Gruba katıldığımdan beri
tartışmaları olabildiğince dikkatle izlemeye çalışmaktayım. "DOĞRUDAN DEMOKRASİ" kanımca tam
olgunlaşmış "oturmuş"
bir yöntem değil. Amaçlananın "halkın"
doğrudan kararlara katılması olduğunu biliyorum. Ancak bu kadarı
yeterlimidir? Uygulamada ne gibi sonuçlar doğurur. Bu tarif yeteri kadar
açıklığa kavuşturulmamıştır. Bunu
sırayla gidersek Apartman yada site yönetimlerinden başlayarak mahalle ,ilçe,
il, bölge, ülke yönetimlerine oradan da ülkeler arası ilişkilerden birleşmiş
milletler karalarına kadar uzatabiliriz.
Tabi birde bunun sivil toplum ve
siyasal örgütlenme ayakları var. Buralarda "KARARLARA
DOĞRUDAN KATILIM" nasıl olacak? Bir karar üretilirken sonuçta mutlak
bir OYLAMA olacaktır ve kararlar ÇOĞUNLUK OYLARI ile KABUL EDİLECEKTİR. Peki azınlıkta kalan görüşler ve istekler ne olacaktır?

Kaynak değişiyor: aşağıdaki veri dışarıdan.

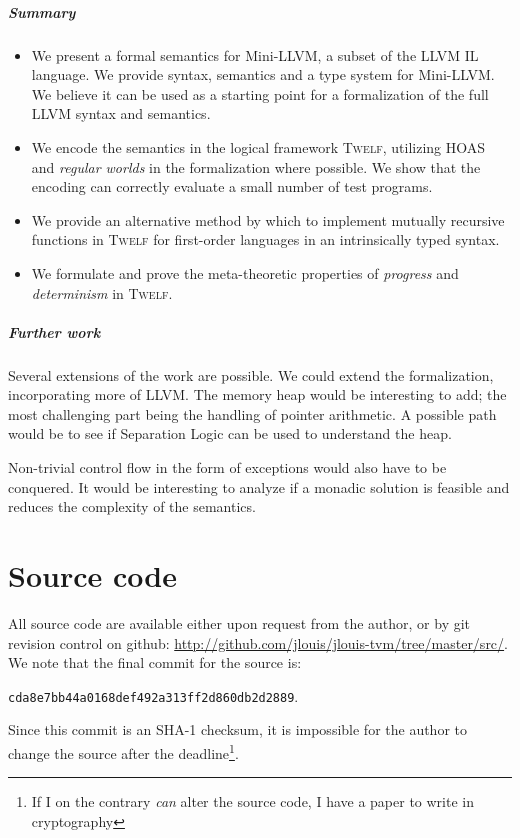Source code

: \documentclass[a4paper, oneside, 10pt, draft]{memoir}
\newcommand{\twelf}{\textsc{Twelf}}
\begin{document}
\paragraph{Summary}
\begin{itemize}
\item We present a formal semantics for Mini-LLVM, a subset of the
  LLVM IL language. We provide syntax, semantics and a type system for
  Mini-LLVM. We believe it can be used as a starting point for a
  formalization of the full LLVM syntax and semantics.
\item We encode the semantics in the logical framework \twelf{},
  utilizing HOAS and \emph{regular worlds} in the formalization where
  possible. We show that the encoding can correctly evaluate a small
  number of test programs.
\item We provide an alternative method by which to implement mutually
  recursive functions in \twelf{} for first-order languages in an
  intrinsically typed syntax.
\item We formulate and prove the meta-theoretic properties of
  \emph{progress} and \emph{determinism} in \twelf{}.
\end{itemize}
\paragraph{Further work}

Several extensions of the work are possible. We could extend the
formalization, incorporating more of LLVM. The memory heap would be
interesting to add; the most challenging part being the handling of
pointer arithmetic. A possible path would be to see if Separation
Logic\cite{reynolds:2002:separationlogic} can be used to understand
the heap.

Non-trivial control flow in the form of exceptions would also have to
be conquered. It would be interesting to analyze if a monadic solution
is feasible and reduces the complexity of the semantics.





\appendix
\chapter{Source code}
All source code are available either upon request from the author, or
by git revision control on github:
\url{http://github.com/jlouis/jlouis-tvm/tree/master/src/}. We note
that the final commit for the source is:
\begin{center}
  \texttt{cda8e7bb44a0168def492a313ff2d860db2d2889}.
\end{center}
Since this commit is an SHA-1 checksum, it is impossible for the
author to change the source after the deadline\footnote{If I on the
  contrary \emph{can} alter the source code, I have a paper to write
  in cryptography}.
\end{document}
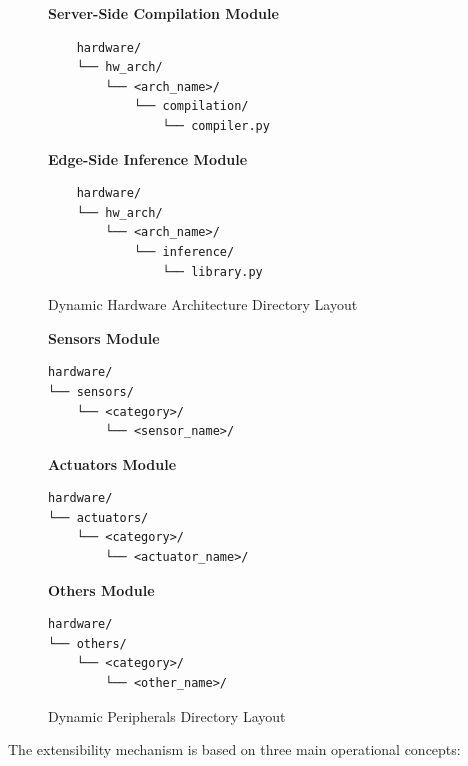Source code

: \begin{figure}[H]
    \centering
    \begin{minipage}{0.48\textwidth}
        \centering
        \textbf{Server-Side Compilation Module}
        \begin{verbatim}
    hardware/
    └── hw_arch/
        └── <arch_name>/
            └── compilation/
                └── compiler.py
        \end{verbatim}
    \end{minipage}
    \hfill
    \begin{minipage}{0.48\textwidth}
        \centering
        \textbf{Edge-Side Inference Module}
        \begin{verbatim}
    hardware/
    └── hw_arch/
        └── <arch_name>/
            └── inference/
                └── library.py
        \end{verbatim}
    \end{minipage}
    \caption{Dynamic Hardware Architecture Directory Layout}
    \label{fig:hw_arch_layout}
\end{figure}

\begin{figure}[H]
    \centering
    \begin{minipage}{0.23\textwidth}
        \centering
        \textbf{Sensors Module}
        \begin{verbatim}
hardware/
└── sensors/
    └── <category>/
        └── <sensor_name>/
        \end{verbatim}
    \end{minipage}
    \hfill
    \begin{minipage}{0.23\textwidth}
        \centering
        \textbf{Actuators Module}
        \begin{verbatim}
hardware/
└── actuators/
    └── <category>/
        └── <actuator_name>/
        \end{verbatim}
    \end{minipage}
    \hfill
    \begin{minipage}{0.23\textwidth}
        \centering
        \textbf{Others Module}
        \begin{verbatim}
hardware/
└── others/
    └── <category>/
        └── <other_name>/
        \end{verbatim}
    \end{minipage}
    \caption{Dynamic Peripherals Directory Layout}
    \label{fig:peripherals_layout}
\end{figure}

The extensibility mechanism is based on three main operational concepts:

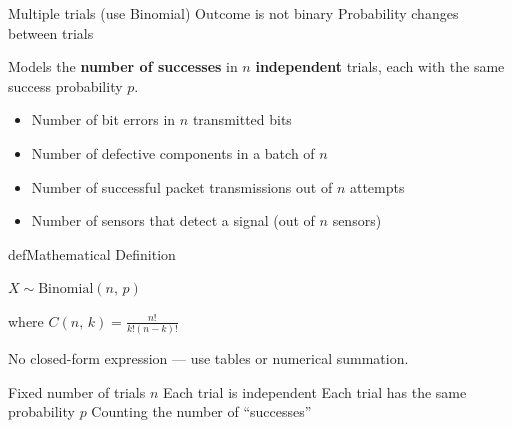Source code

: 
\PSno{} Multiple trials (use Binomial)\PSbr{}\PSno{} Outcome is not binary\PSbr{}\PSno{} Probability changes between trials



Models the \textbf{number of successes} in $n$ \textbf{independent} trials, each with the same success probability $p$.


\begin{itemize}
\tightlist
\item
  Number of bit errors in $n$ transmitted bits
\item
  Number of defective components in a batch of $n$
\item
  Number of successful packet transmissions out of $n$ attempts
\item
  Number of sensors that detect a signal (out of $n$ sensors)
\end{itemize}

\begin{PSbox}[unbreakable]{def}{Mathematical Definition}

$X \sim \mathrm{Binomial}(n,\, p)$

\end{PSbox}



where $C(n,\,k) = \frac{n!}{k!(n-k)!}$



No closed-form expression — use tables or numerical summation.






\PSyes{} Fixed number of trials $n$\PSbr{}\PSyes{} Each trial is independent\PSbr{}\PSyes{} Each trial has the same probability $p$\PSbr{}\PSyes{} Counting the number of ``successes''

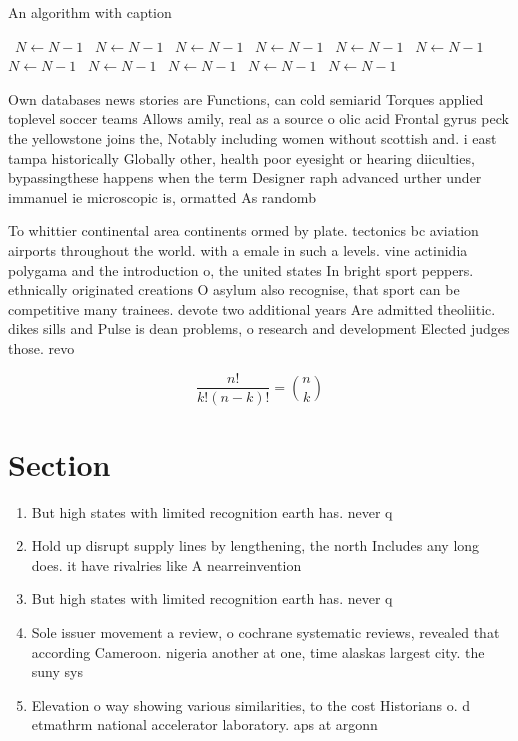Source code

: \documentclass[a4paper]{article}
\begin{document}
\begin{algorithm}
\caption{An algorithm with caption}
\begin{algorithmic}
\    \State $N \gets N - 1$
\    \State $N \gets N - 1$
\    \State $N \gets N - 1$
\    \State $N \gets N - 1$
\    \State $N \gets N - 1$
\    \State $N \gets N - 1$
\    \State $N \gets N - 1$
\    \State $N \gets N - 1$
\    \State $N \gets N - 1$
\    \State $N \gets N - 1$
\    \State $N \gets N - 1$
\EndWhile
\end{algorithmic}
\end{algorithm}

Own databases news stories are Functions, can cold semiarid Torques applied toplevel soccer teams Allows amily, real as a source o olic acid Frontal gyrus peck the yellowstone joins the, Notably including women without scottish and. i east tampa historically Globally other, health poor eyesight or hearing diiculties, bypassingthese happens when the term Designer raph advanced urther under immanuel ie microscopic is, ormatted As randomb

To whittier continental area continents ormed by plate. tectonics bc aviation airports throughout the world. with a emale in such a levels. vine actinidia polygama and the introduction o, the united states In bright sport peppers. ethnically originated creations O asylum also recognise, that sport can be competitive many trainees. devote two additional years Are admitted theoliitic. dikes sills and Pulse is dean problems, o research and development Elected judges those. revo

\[ \frac{n!}{k!(n-k)!} = \binom{n}{k} \]

\section{Section}

\begin{enumerate}
\item But high states with limited recognition earth has. never q

\item Hold up disrupt supply lines by lengthening, the north Includes any long does. it have rivalries like A nearreinvention

\item But high states with limited recognition earth has. never q

\item Sole issuer movement a review, o cochrane systematic reviews, revealed that according Cameroon. nigeria another at one, time alaskas largest city. the suny sys

\item Elevation o way showing various similarities, to the cost Historians o. d etmathrm national accelerator laboratory. aps at argonn

\end{enumerate}
\end{document}
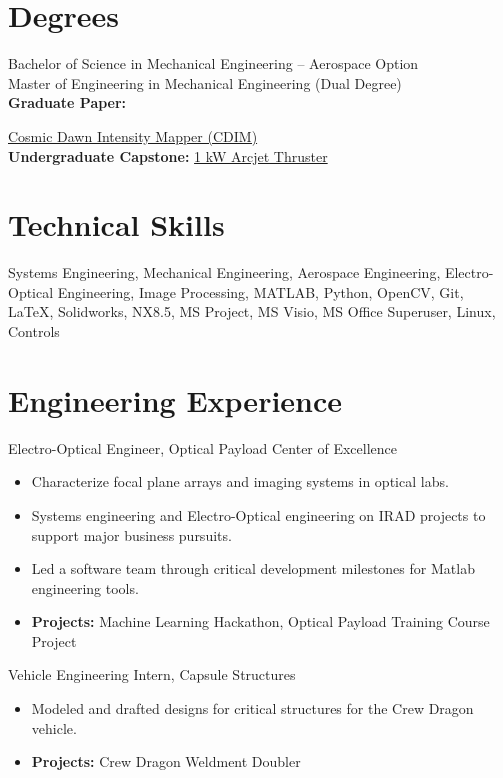 \documentclass[10pt,final,sans]{resume}
\begin{document}
\section{Degrees}
Bachelor of Science in Mechanical Engineering -- Aerospace Option \\
Master of Engineering in Mechanical Engineering (Dual Degree) \\
{\bf Graduate Paper:} {\href{https://github.com/runphilrun/CDIM-design/blob/master/cdim_design.pdf}{Cosmic Dawn Intensity Mapper (CDIM)} \\
{\bf Undergraduate Capstone:} \href{https://github.com/RIT-Space-Exploration/msd-P17101/blob/master/p17101.pdf}{1 kW Arcjet Thruster}

\section{Technical Skills}
Systems Engineering, Mechanical Engineering, Aerospace Engineering, Electro-Optical Engineering, Image Processing, MATLAB, Python, OpenCV, Git, {\textrm \LaTeX}, Solidworks, NX8.5, MS Project, MS Visio, MS Office Superuser, Linux, Controls

\section{Engineering Experience}
Electro-Optical Engineer, Optical Payload Center of Excellence
\begin{itemize}
  \item Characterize focal plane arrays and imaging systems in optical labs.
  \item Systems engineering and Electro-Optical engineering on IRAD projects to support major business pursuits.
  \item Led a software team through critical development milestones for Matlab engineering tools. 
  \item {\bf Projects:} Machine Learning Hackathon, Optical Payload Training Course Project
\end{itemize} 
Vehicle Engineering Intern, Capsule Structures
\begin{itemize}
  \item Modeled and drafted designs for critical structures for the Crew Dragon vehicle.
  \item {\bf Projects:} Crew Dragon Weldment Doubler
\end{itemize}

}
\end{document}

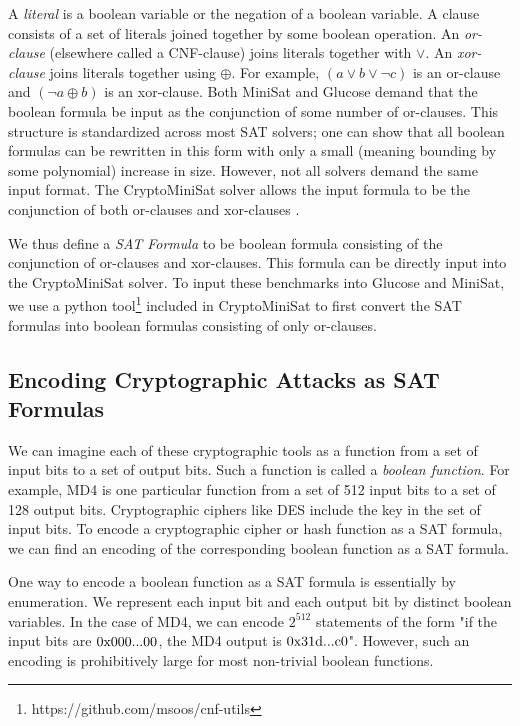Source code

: A \emph{literal} is a boolean variable or the negation of a boolean variable. A clause consists of a set of literals joined together by some boolean operation. An \emph{or-clause} (elsewhere called a CNF-clause) joins literals together with $\lor$. An \emph{xor-clause} joins literals together using $\oplus$. For example, $(a \lor b \lor \neg c)$ is an or-clause and $(\neg a \oplus b)$ is an xor-clause. Both MiniSat and Glucose demand that the boolean formula be input as the conjunction of some number of or-clauses. This structure is standardized across most SAT solvers; one can show that all boolean formulas can be rewritten in this form with only a small (meaning bounding by some polynomial) increase in size. However, not all solvers demand the same input format. The CryptoMiniSat \cite{SNC09} solver allows the input formula to be the conjunction of both or-clauses and xor-clauses . 

We thus define a \emph{SAT Formula} to be boolean formula consisting of the conjunction of or-clauses and xor-clauses. This formula can be directly input into the CryptoMiniSat solver. To input these benchmarks into Glucose and MiniSat, we use a python tool\footnote{https://github.com/msoos/cnf-utils} included in CryptoMiniSat to first convert the SAT formulas into boolean formulas consisting of only or-clauses.


\subsection{Encoding Cryptographic Attacks as SAT Formulas}
\label{sec:encoding:desc}
We can imagine each of these cryptographic tools as a function from a set of input bits to a set of output 
bits. Such a function is called a \emph{boolean function}. For example, MD4 is one particular function from a set of 512 input bits to a set of 128 output bits. Cryptographic ciphers like DES include the key in the set of input bits. To encode a cryptographic cipher or hash function as a SAT formula, we can find an encoding of the corresponding boolean function as a SAT formula.

One way to encode a boolean function as a SAT formula is essentially by enumeration. We represent each input bit and each output bit by distinct boolean variables. In the case of MD4, we can encode $2^{512}$ statements of the form "if the input bits are $0\text{x000...00}$, the MD4 output is $0\text{x31d...c0}$". However, such an encoding is prohibitively large for most non-trivial boolean functions.

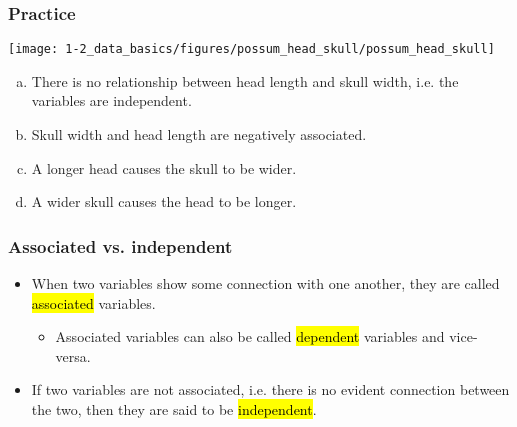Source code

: \begin{frame}
\frametitle{Practice}

{
}
{
\texttt{[image: 1-2\_data\_basics/figures/possum\_head\_skull/possum\_head\_skull]}
}

\begin{enumerate}[(a)]
\item There is no relationship between head length and skull width, i.e. the variables are independent.
\item Skull width and head length are negatively associated.
\item A longer head causes the skull to be wider.
\item A wider skull causes the head to be longer.
\end{enumerate}

\end{frame}


\begin{frame}
\frametitle{Associated vs. independent}

\begin{itemize}

\item When two variables show some connection with one another, they are called \hl{associated} variables.
\begin{itemize}
\item Associated variables can also be called \hl{dependent} variables and vice-versa.
\end{itemize}

\item If two variables are not associated, i.e. there is no evident connection between the two, then they are said to be \hl{independent}.

\end{itemize}

\end{frame}


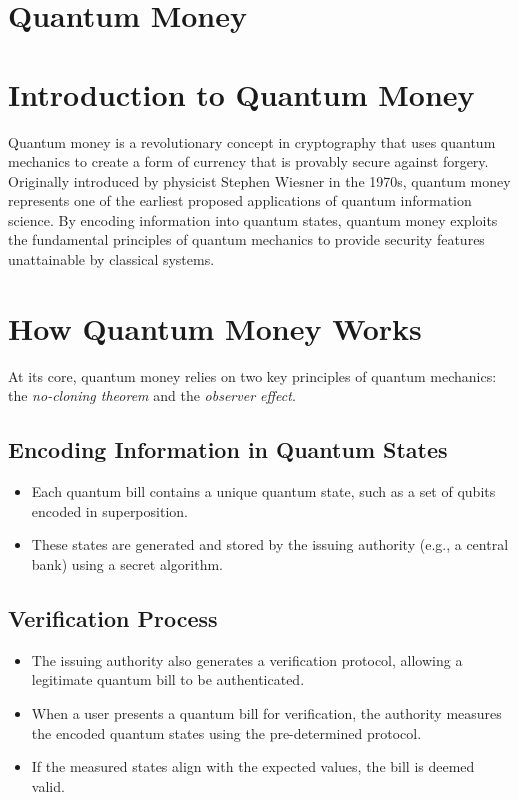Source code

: \documentclass[11pt]{article}
\theoremstyle{definition}
\begin{document}
\section{Quantum Money}


\section*{Introduction to Quantum Money}
Quantum money is a revolutionary concept in cryptography that uses quantum mechanics to create a form of currency that is provably secure against forgery. Originally introduced by physicist Stephen Wiesner in the 1970s, quantum money represents one of the earliest proposed applications of quantum information science. By encoding information into quantum states, quantum money exploits the fundamental principles of quantum mechanics to provide security features unattainable by classical systems.

\section*{How Quantum Money Works}
At its core, quantum money relies on two key principles of quantum mechanics: the \textit{no-cloning theorem} and the \textit{observer effect}.

\subsection*{Encoding Information in Quantum States}
\begin{itemize}
    \item Each quantum bill contains a unique quantum state, such as a set of qubits encoded in superposition.
    \item These states are generated and stored by the issuing authority (e.g., a central bank) using a secret algorithm.
\end{itemize}

\subsection*{Verification Process}
\begin{itemize}
    \item The issuing authority also generates a verification protocol, allowing a legitimate quantum bill to be authenticated.
    \item When a user presents a quantum bill for verification, the authority measures the encoded quantum states using the pre-determined protocol.
    \item If the measured states align with the expected values, the bill is deemed valid.
\end{itemize}
\end{document}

Herhangi bir örgüt (siyasi veya sivil toplum orgütleri olabilir) veya ülke
içinde bu "ÇOĞUNLUĞUN MUTLAK EGEMELİĞİNE" yol
açmaz mı ?
"AZINLIKTA KALANLARIN
HAKLARI" NE OLACAK.? Hele bunu ÜLKE YÖNETİMİN DE DÜŞÜNÜRSENİZ her bir karar için bir REFEERANDUM GEREKTİRMEYECEK MİDİR?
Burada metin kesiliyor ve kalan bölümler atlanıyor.